It's Not Delivery, and It’s Not DiGiorno's: It's Robotics
News They can mix a cocktail or fill your prescription, but can robots be trusted to prepare a fresh meal? Tech entrepreneur Julia Collins has leveraged the power of robotics to safely deliver fresh pizza throughout Silicon Valley, and is ready to conquer the rest of the country.
Americans eat approximately 100 acres of pizza each day, or 350 slices per second – contributing to an industry of $30 billion annually. Knowing this, Julia Collins, former CFO of Mexican-themed restaurant Mexicue, saw room for improvement.
“I have always had a love for pizza, particularly after spending some time living on a water buffalo farm in southern Italy,” she recalls. “During my time there, I came to realize that the majority of pizza eaten by Americans – pumped with grease, sugar and preservatives – looked nothing like the light, fresh, Italian pies. There had to be a better way.”
Her means for competing with the Pizza Huts and Little Caesers of the world? Robots.
Collins launched Zume Pizza with co-founder Alex Garden in 2016. The restaurant has no storefront and enlists a blended human/robot workforce to deliver hundreds of fresh, artisanal pies every day throughout California.
I came to realize that the majority of pizza eaten by Americans looked nothing like the light, fresh, Italian pies. There had to be a better way.”
“As we started to build the company, I committed to taking a “first principles” approach to entering the industry, giving ourselves permission to rewrite all the rules around pizza delivery – that meant creating the best experience for future customers, employees and the earth,” Collins explains. “From the implementation of human-centered manufacturing processes that use automation to help robots and people work together, to our delivery-only model, each innovation serves to ensure that healthy delicious food is accessible to everyone – not just the one percent.”
Eliminating tasks, not occupations
Zume uses automation to accomplish monotonous tasks, such as spreading sauce, and potentially hazardous ones, like removing pizzas from hot ovens.
“Through the implementation of our robots Marta, Giorgio, Pepe and Bruno, we're able to remove the dangerous, repetitive tasks associated with food preparation and provide full health benefits, stock options and competitive wages for our employees,” Collins outlines.
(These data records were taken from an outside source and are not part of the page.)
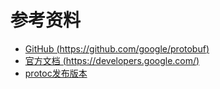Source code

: # 参考资料

- [GitHub (https://github.com/google/protobuf)](https://github.com/google/protobuf)
- [官方文档 (https://developers.google.com/)](https://developers.google.com/protocol-buffers/docs/tutorials)
- [protoc发布版本](https://github.com/google/protobuf/releases)

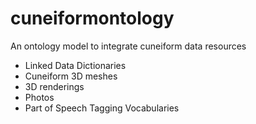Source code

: # cuneiformontology
An ontology model to integrate cuneiform data resources

* Linked Data Dictionaries
* Cuneiform 3D meshes
* 3D renderings
* Photos
* Part of Speech Tagging Vocabularies 

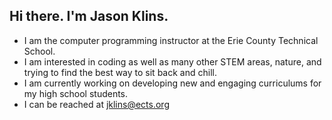 ## Hi there. I'm Jason Klins.
- I am the computer programming instructor at the Erie County Technical School.
- I am interested in coding as well as many other STEM areas, nature, and trying to find the best way to sit back and chill. 
- I am currently working on developing new and engaging curriculums for my high school students.
- I can be reached at jklins@ects.org

<!--
**jklins-ects/jklins-ects** is a ✨ _special_ ✨ repository because its `README.md` (this file) appears on your GitHub profile.

Here are some ideas to get you started:

- 🔭 I’m currently working on ...
- 🌱 I’m currently learning ...
- 👯 I’m looking to collaborate on ...
- 🤔 I’m looking for help with ...
- 💬 Ask me about ...
- 📫 How to reach me: ...
- 😄 Pronouns: ...
- ⚡ Fun fact: ...
-->
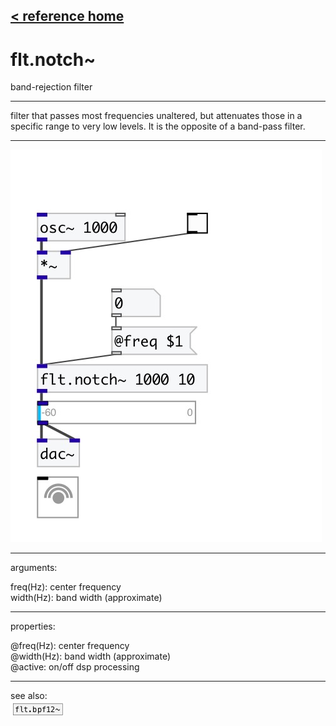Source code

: [< reference home](index.html)
---

# flt.notch~


band-rejection filter

---

filter that passes most frequencies unaltered, but attenuates those in a specific
            range to very low levels. It is the opposite of a band-pass filter.
<br>


---


![example](examples/flt.notch~-example.jpg)

---
arguments:

freq(Hz): center frequency<br>
width(Hz): band width (approximate)<br>

---
properties:

@freq(Hz): center frequency<br>
@width(Hz): band width (approximate)<br>
@active: on/off dsp
            processing<br>

---
see also:<br>
[![flt.bpf12~](img/object_flt.bpf12~.png)](flt.bpf12~.html)
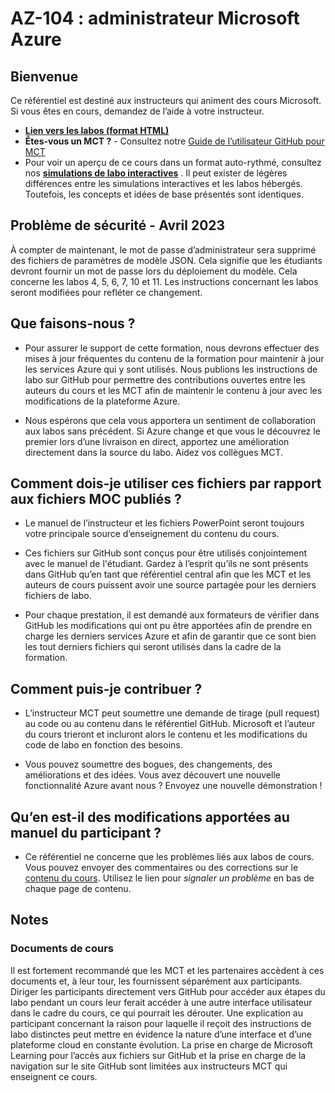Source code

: # AZ-104 : administrateur Microsoft Azure

## Bienvenue

Ce référentiel est destiné aux instructeurs qui animent des cours Microsoft. Si vous êtes en cours, demandez de l’aide à votre instructeur. 

- **[Lien vers les labos (format HTML)](https://microsoftlearning.github.io/AZ-104-MicrosoftAzureAdministrator/)**
- **Êtes-vous un MCT ?** - Consultez notre [Guide de l’utilisateur GitHub pour MCT](https://microsoftlearning.github.io/MCT-User-Guide/)
- Pour voir un aperçu de ce cours dans un format auto-rythmé, consultez nos **[simulations de labo interactives](https://mslabs.cloudguides.com/guides/AZ-104%20Exam%20Guide%20-%20Microsoft%20Azure%20Administrator)** . Il peut exister de légères différences entre les simulations interactives et les labos hébergés. Toutefois, les concepts et idées de base présentés sont identiques.

## Problème de sécurité - Avril 2023

À compter de maintenant, le mot de passe d’administrateur sera supprimé des fichiers de paramètres de modèle JSON. Cela signifie que les étudiants devront fournir un mot de passe lors du déploiement du modèle. Cela concerne les labos 4, 5, 6, 7, 10 et 11.  Les instructions concernant les labos seront modifiées pour refléter ce changement. 

## Que faisons-nous ?

- Pour assurer le support de cette formation, nous devrons effectuer des mises à jour fréquentes du contenu de la formation pour maintenir à jour les services Azure qui y sont utilisés.  Nous publions les instructions de labo sur GitHub pour permettre des contributions ouvertes entre les auteurs du cours et les MCT afin de maintenir le contenu à jour avec les modifications de la plateforme Azure.

- Nous espérons que cela vous apportera un sentiment de collaboration aux labos sans précédent. Si Azure change et que vous le découvrez le premier lors d’une livraison en direct, apportez une amélioration directement dans la source du labo.  Aidez vos collègues MCT.

## Comment dois-je utiliser ces fichiers par rapport aux fichiers MOC publiés ?

- Le manuel de l’instructeur et les fichiers PowerPoint seront toujours votre principale source d’enseignement du contenu du cours.

- Ces fichiers sur GitHub sont conçus pour être utilisés conjointement avec le manuel de l'étudiant. Gardez à l’esprit qu’ils ne sont présents dans GitHub qu’en tant que référentiel central afin que les MCT et les auteurs de cours puissent avoir une source partagée pour les derniers fichiers de labo.

- Pour chaque prestation, il est demandé aux formateurs de vérifier dans GitHub les modifications qui ont pu être apportées afin de prendre en charge les derniers services Azure et afin de garantir que ce sont bien les tout derniers fichiers qui seront utilisés dans la cadre de la formation.

## Comment puis-je contribuer ?

- L’instructeur MCT peut soumettre une demande de tirage (pull request) au code ou au contenu dans le référentiel GitHub. Microsoft et l’auteur du cours trieront et incluront alors le contenu et les modifications du code de labo en fonction des besoins.

- Vous pouvez soumettre des bogues, des changements, des améliorations et des idées.  Vous avez découvert une nouvelle fonctionnalité Azure avant nous ?  Envoyez une nouvelle démonstration !

## Qu’en est-il des modifications apportées au manuel du participant ?

- Ce référentiel ne concerne que les problèmes liés aux labos de cours. Vous pouvez envoyer des commentaires ou des corrections sur le [contenu du cours](https://docs.microsoft.com/learn/certifications/courses/az-104t00). Utilisez le lien pour _signaler un problème_ en bas de chaque page de contenu.

## Notes

### Documents de cours

Il est fortement recommandé que les MCT et les partenaires accèdent à ces documents et, à leur tour, les fournissent séparément aux participants.  Diriger les participants directement vers GitHub pour accéder aux étapes du labo pendant un cours leur ferait accéder à une autre interface utilisateur dans le cadre du cours, ce qui pourrait les dérouter. Une explication au participant concernant la raison pour laquelle il reçoit des instructions de labo distinctes peut mettre en évidence la nature d’une interface et d’une plateforme cloud en constante évolution. La prise en charge de Microsoft Learning pour l’accès aux fichiers sur GitHub et la prise en charge de la navigation sur le site GitHub sont limitées aux instructeurs MCT qui enseignent ce cours.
She believes that for the foreseeable future, humans will always be involved in the pizza-preparation process. “I'm working to thoughtfully incorporate automation to eliminate tasks, not occupations. As of now, our employees are responsible for the recipe development, scratch cooking, putting on the cheese and toppings and taking the pizzas out of the oven.”
Zume Pizza is one of many players in the food industry looking to change the way we think about what we eat, but Collins has no intention of stopping there. “While I'm starting with pizza, I hope to set an example for the entire food industry. This is just the beginning.”